What you need to do:
Treat the line containing "- Astronomy calculations" as the first line of the answer and the last line of the data as its final line, reproducing every line between exactly.

Data shown:

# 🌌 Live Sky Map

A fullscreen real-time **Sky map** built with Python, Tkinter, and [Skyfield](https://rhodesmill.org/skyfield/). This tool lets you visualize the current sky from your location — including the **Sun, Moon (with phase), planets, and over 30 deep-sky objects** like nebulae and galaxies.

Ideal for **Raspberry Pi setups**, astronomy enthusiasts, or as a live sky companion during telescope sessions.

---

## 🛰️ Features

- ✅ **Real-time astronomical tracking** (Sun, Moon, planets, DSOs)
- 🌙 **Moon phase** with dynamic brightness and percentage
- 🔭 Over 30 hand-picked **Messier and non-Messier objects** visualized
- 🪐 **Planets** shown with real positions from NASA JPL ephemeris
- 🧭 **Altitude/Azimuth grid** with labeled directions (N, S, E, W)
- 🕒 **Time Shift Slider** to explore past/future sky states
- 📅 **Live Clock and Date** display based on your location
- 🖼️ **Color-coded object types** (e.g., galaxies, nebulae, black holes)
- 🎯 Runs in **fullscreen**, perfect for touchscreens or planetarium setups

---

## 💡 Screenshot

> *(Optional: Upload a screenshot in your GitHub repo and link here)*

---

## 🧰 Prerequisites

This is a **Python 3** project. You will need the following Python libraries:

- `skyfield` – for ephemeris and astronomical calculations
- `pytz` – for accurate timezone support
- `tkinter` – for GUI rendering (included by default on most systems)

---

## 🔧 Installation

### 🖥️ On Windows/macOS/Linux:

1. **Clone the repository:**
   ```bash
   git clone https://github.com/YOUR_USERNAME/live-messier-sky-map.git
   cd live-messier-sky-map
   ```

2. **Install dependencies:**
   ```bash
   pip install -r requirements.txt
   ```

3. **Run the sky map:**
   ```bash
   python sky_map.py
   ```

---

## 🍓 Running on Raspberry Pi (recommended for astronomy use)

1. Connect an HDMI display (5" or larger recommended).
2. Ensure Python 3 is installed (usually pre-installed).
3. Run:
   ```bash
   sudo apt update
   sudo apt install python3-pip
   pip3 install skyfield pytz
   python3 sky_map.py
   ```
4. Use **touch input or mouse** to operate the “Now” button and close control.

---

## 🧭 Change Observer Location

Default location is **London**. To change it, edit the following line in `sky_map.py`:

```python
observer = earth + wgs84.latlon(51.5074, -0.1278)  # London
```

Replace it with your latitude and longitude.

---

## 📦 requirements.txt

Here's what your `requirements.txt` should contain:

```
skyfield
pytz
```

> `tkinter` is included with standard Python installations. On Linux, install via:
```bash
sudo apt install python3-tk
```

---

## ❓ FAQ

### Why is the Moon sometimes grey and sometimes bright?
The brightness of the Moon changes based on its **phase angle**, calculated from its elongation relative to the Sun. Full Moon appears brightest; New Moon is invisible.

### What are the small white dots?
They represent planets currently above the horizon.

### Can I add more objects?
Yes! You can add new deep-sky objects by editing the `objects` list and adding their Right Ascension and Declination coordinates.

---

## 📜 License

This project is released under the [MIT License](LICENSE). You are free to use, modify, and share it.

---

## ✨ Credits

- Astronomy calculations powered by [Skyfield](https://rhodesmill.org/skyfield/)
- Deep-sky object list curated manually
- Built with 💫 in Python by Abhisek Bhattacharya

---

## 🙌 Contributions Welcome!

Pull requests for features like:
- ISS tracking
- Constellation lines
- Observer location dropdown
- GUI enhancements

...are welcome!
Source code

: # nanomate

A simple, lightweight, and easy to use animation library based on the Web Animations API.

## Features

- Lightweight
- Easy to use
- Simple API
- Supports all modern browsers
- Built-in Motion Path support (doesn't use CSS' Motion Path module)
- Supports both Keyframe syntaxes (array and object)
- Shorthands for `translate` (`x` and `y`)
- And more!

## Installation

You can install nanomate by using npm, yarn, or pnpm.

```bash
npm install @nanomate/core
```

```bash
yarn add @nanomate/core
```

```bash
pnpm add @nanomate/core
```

Finished exercise:
- Astronomy calculations powered by [Skyfield](https://rhodesmill.org/skyfield/)
- Deep-sky object list curated manually
- Built with 💫 in Python by Abhisek Bhattacharya

---

## 🙌 Contributions Welcome!

Pull requests for features like:
- ISS tracking
- Constellation lines
- Observer location dropdown
- GUI enhancements

...are welcome!
Source code

: # nanomate

A simple, lightweight, and easy to use animation library based on the Web Animations API.

## Features

- Lightweight
- Easy to use
- Simple API
- Supports all modern browsers
- Built-in Motion Path support (doesn't use CSS' Motion Path module)
- Supports both Keyframe syntaxes (array and object)
- Shorthands for `translate` (`x` and `y`)
- And more!

## Installation

You can install nanomate by using npm, yarn, or pnpm.

```bash
npm install @nanomate/core
```

```bash
yarn add @nanomate/core
```

```bash
pnpm add @nanomate/core
```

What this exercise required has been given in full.